**Study material:**
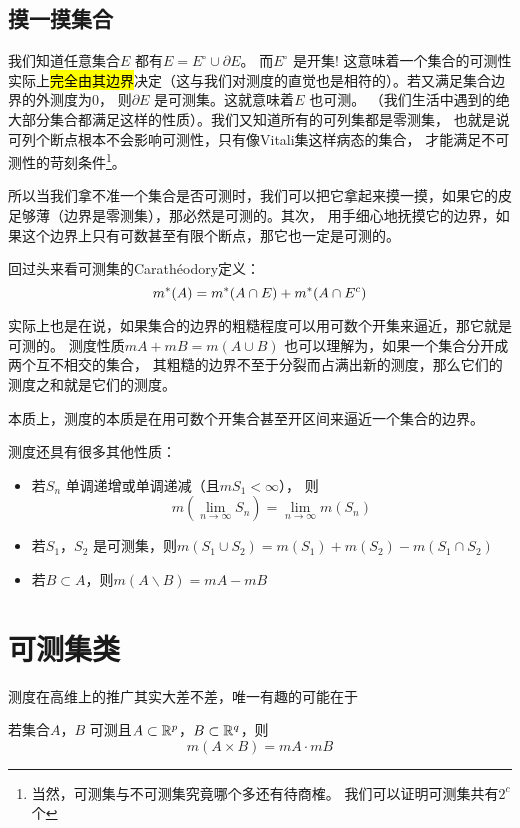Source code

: \subsection{摸一摸集合}
我们知道任意集合\(E\) 都有\(E=E^{\circ} \cup \partial E\)。
而\(E^{\circ}\) 是开集!
这意味着一个集合的可测性实际上\hl{完全由其边界}决定（这与我们对测度的直觉也是相符的）。若又满足集合边界的外测度为0，
则\(\partial E\) 是可测集。这就意味着\(E\) 也可测。
（我们生活中遇到的绝大部分集合都满足这样的性质）。我们又知道所有的可列集都是零测集，
也就是说可列个断点根本不会影响可测性，只有像Vitali集这样病态的集合，
才能满足不可测性的苛刻条件\footnote{当然，可测集与不可测集究竟哪个多还有待商榷。
我们可以证明可测集共有\(2^{c}\) 个}。

所以当我们拿不准一个集合是否可测时，我们可以把它拿起来摸一摸，如果它的皮足够薄（边界是零测集），那必然是可测的。其次，
用手细心地抚摸它的边界，如果这个边界上只有可数甚至有限个断点，那它也一定是可测的。

回过头来看可测集的Carathéodory定义： \[
    m^{*}(A)=m^{*}(A\cap E)+m^{*}(A\cap E^{c})
\]

实际上也是在说，如果集合的边界的粗糙程度可以用可数个开集来逼近，那它就是可测的。
测度性质\(mA+mB=m(A\cup B)\) 也可以理解为，如果一个集合分开成两个互不相交的集合，
其粗糙的边界不至于分裂而占满出新的测度，那么它们的测度之和就是它们的测度。

本质上，测度的本质是在用可数个开集合甚至开区间来逼近一个集合的边界。

测度还具有很多其他性质：
\begin{itemize}
    \item 若\({S_{n}}\) 单调递增或单调递减（且\(mS_{1}<\infty\)），
        则\[m(\lim_{n \to \infty} S_{n})=\lim_{n\to
        \infty} m(S_{n})\]
    \item 若\(S_{1}\)，\(S_{2}\) 是可测集，则\(
        m(S_{1}\cup S_{2})=m(S_{1})+m(S_{2})-m(S_{1}\cap S_{2})\)
    \item 若\(B \subset A\)，则\(m(A \backslash B)=mA-mB\)
\end{itemize}
\section{可测集类}

测度在高维上的推广其实大差不差，唯一有趣的可能在于

\begin{theorem}
    若集合\(A\)，\(B\) 可测且\(A\subset \mathbb{R}^{p}\)，\(B \subset \mathbb{R}^{q} \)，则\[
        m(A\times B)=mA \cdot mB
    \]
\end{theorem}

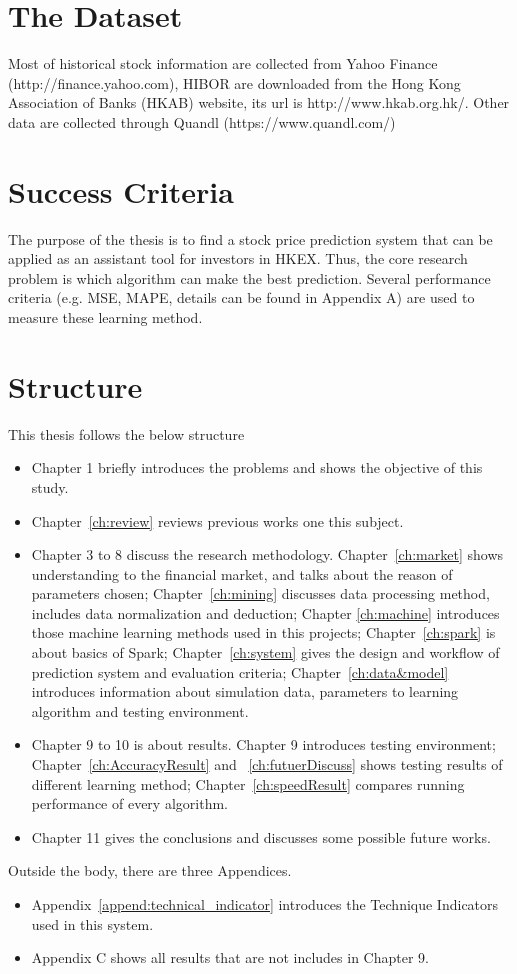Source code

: \section{The Dataset}
Most of historical stock information are collected from Yahoo Finance (http://finance.yahoo.com), HIBOR are downloaded from the Hong Kong Association of Banks (HKAB) website, its url is http://www.hkab.org.hk/. Other data are collected through Quandl (https://www.quandl.com/)

\section{Success Criteria}
The purpose of the thesis is to find a stock price prediction system that can be applied as an assistant tool for investors in HKEX. Thus, the core research problem is which algorithm can make the best prediction. Several performance criteria (e.g. MSE, MAPE, details can be found in Appendix A) are used to measure these learning method.


\section{Structure}


This thesis follows the below structure\par
\begin{itemize}
	\item Chapter 1 briefly introduces the problems and shows the objective of this study.
	\item Chapter~\ref{ch:review} reviews previous works one this subject.
	\item Chapter 3 to 8 discuss the research methodology. Chapter~\ref{ch:market} shows understanding to the financial market, and talks about the reason of parameters chosen; Chapter~\ref{ch:mining} discusses data processing method, includes data normalization and deduction; Chapter \ref{ch:machine} introduces those machine learning methods used in this projects; Chapter~\ref{ch:spark} is about basics of Spark; Chapter~\ref{ch:system} gives the design and workflow of prediction system and evaluation criteria; Chapter~\ref{ch:data&model} introduces information about simulation data, parameters to learning algorithm and testing environment.
	\item Chapter 9 to 10 is about results. Chapter 9 introduces testing environment; Chapter~\ref{ch:AccuracyResult} and ~\ref{ch:futuerDiscuss} shows testing results of different learning method; Chapter~\ref{ch:speedResult} compares running performance of every algorithm.
	\item Chapter 11 gives the conclusions and discusses some possible future works.
\end{itemize}

Outside the body, there are three Appendices.
\begin{itemize}
	\item Appendix~\ref{append:technical_indicator} introduces the Technique Indicators used in this system.
	\item Appendix C shows all results that are not includes in Chapter 9.
\end{itemize}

**What you need to do:** Line by line, retype the records above exactly, minus the images.

**Response below:**
Source code

: \subsection{摸一摸集合}
我们知道任意集合\(E\) 都有\(E=E^{\circ} \cup \partial E\)。
而\(E^{\circ}\) 是开集!
这意味着一个集合的可测性实际上\hl{完全由其边界}决定（这与我们对测度的直觉也是相符的）。若又满足集合边界的外测度为0，
则\(\partial E\) 是可测集。这就意味着\(E\) 也可测。
（我们生活中遇到的绝大部分集合都满足这样的性质）。我们又知道所有的可列集都是零测集，
也就是说可列个断点根本不会影响可测性，只有像Vitali集这样病态的集合，
才能满足不可测性的苛刻条件\footnote{当然，可测集与不可测集究竟哪个多还有待商榷。
我们可以证明可测集共有\(2^{c}\) 个}。

所以当我们拿不准一个集合是否可测时，我们可以把它拿起来摸一摸，如果它的皮足够薄（边界是零测集），那必然是可测的。其次，
用手细心地抚摸它的边界，如果这个边界上只有可数甚至有限个断点，那它也一定是可测的。

回过头来看可测集的Carathéodory定义： \[
    m^{*}(A)=m^{*}(A\cap E)+m^{*}(A\cap E^{c})
\]

实际上也是在说，如果集合的边界的粗糙程度可以用可数个开集来逼近，那它就是可测的。
测度性质\(mA+mB=m(A\cup B)\) 也可以理解为，如果一个集合分开成两个互不相交的集合，
其粗糙的边界不至于分裂而占满出新的测度，那么它们的测度之和就是它们的测度。

本质上，测度的本质是在用可数个开集合甚至开区间来逼近一个集合的边界。

测度还具有很多其他性质：
\begin{itemize}
    \item 若\({S_{n}}\) 单调递增或单调递减（且\(mS_{1}<\infty\)），
        则\[m(\lim_{n \to \infty} S_{n})=\lim_{n\to
        \infty} m(S_{n})\]
    \item 若\(S_{1}\)，\(S_{2}\) 是可测集，则\(
        m(S_{1}\cup S_{2})=m(S_{1})+m(S_{2})-m(S_{1}\cap S_{2})\)
    \item 若\(B \subset A\)，则\(m(A \backslash B)=mA-mB\)
\end{itemize}
\section{可测集类}

测度在高维上的推广其实大差不差，唯一有趣的可能在于

\begin{theorem}
    若集合\(A\)，\(B\) 可测且\(A\subset \mathbb{R}^{p}\)，\(B \subset \mathbb{R}^{q} \)，则\[
        m(A\times B)=mA \cdot mB
    \]
\end{theorem}

Source code

: \section{The Dataset}
Most of historical stock information are collected from Yahoo Finance (http://finance.yahoo.com), HIBOR are downloaded from the Hong Kong Association of Banks (HKAB) website, its url is http://www.hkab.org.hk/. Other data are collected through Quandl (https://www.quandl.com/)

\section{Success Criteria}
The purpose of the thesis is to find a stock price prediction system that can be applied as an assistant tool for investors in HKEX. Thus, the core research problem is which algorithm can make the best prediction. Several performance criteria (e.g. MSE, MAPE, details can be found in Appendix A) are used to measure these learning method.


\section{Structure}


This thesis follows the below structure\par
\begin{itemize}
	\item Chapter 1 briefly introduces the problems and shows the objective of this study.
	\item Chapter~\ref{ch:review} reviews previous works one this subject.
	\item Chapter 3 to 8 discuss the research methodology. Chapter~\ref{ch:market} shows understanding to the financial market, and talks about the reason of parameters chosen; Chapter~\ref{ch:mining} discusses data processing method, includes data normalization and deduction; Chapter \ref{ch:machine} introduces those machine learning methods used in this projects; Chapter~\ref{ch:spark} is about basics of Spark; Chapter~\ref{ch:system} gives the design and workflow of prediction system and evaluation criteria; Chapter~\ref{ch:data&model} introduces information about simulation data, parameters to learning algorithm and testing environment.
	\item Chapter 9 to 10 is about results. Chapter 9 introduces testing environment; Chapter~\ref{ch:AccuracyResult} and ~\ref{ch:futuerDiscuss} shows testing results of different learning method; Chapter~\ref{ch:speedResult} compares running performance of every algorithm.
	\item Chapter 11 gives the conclusions and discusses some possible future works.
\end{itemize}

Outside the body, there are three Appendices.
\begin{itemize}
	\item Appendix~\ref{append:technical_indicator} introduces the Technique Indicators used in this system.
	\item Appendix C shows all results that are not includes in Chapter 9.
\end{itemize}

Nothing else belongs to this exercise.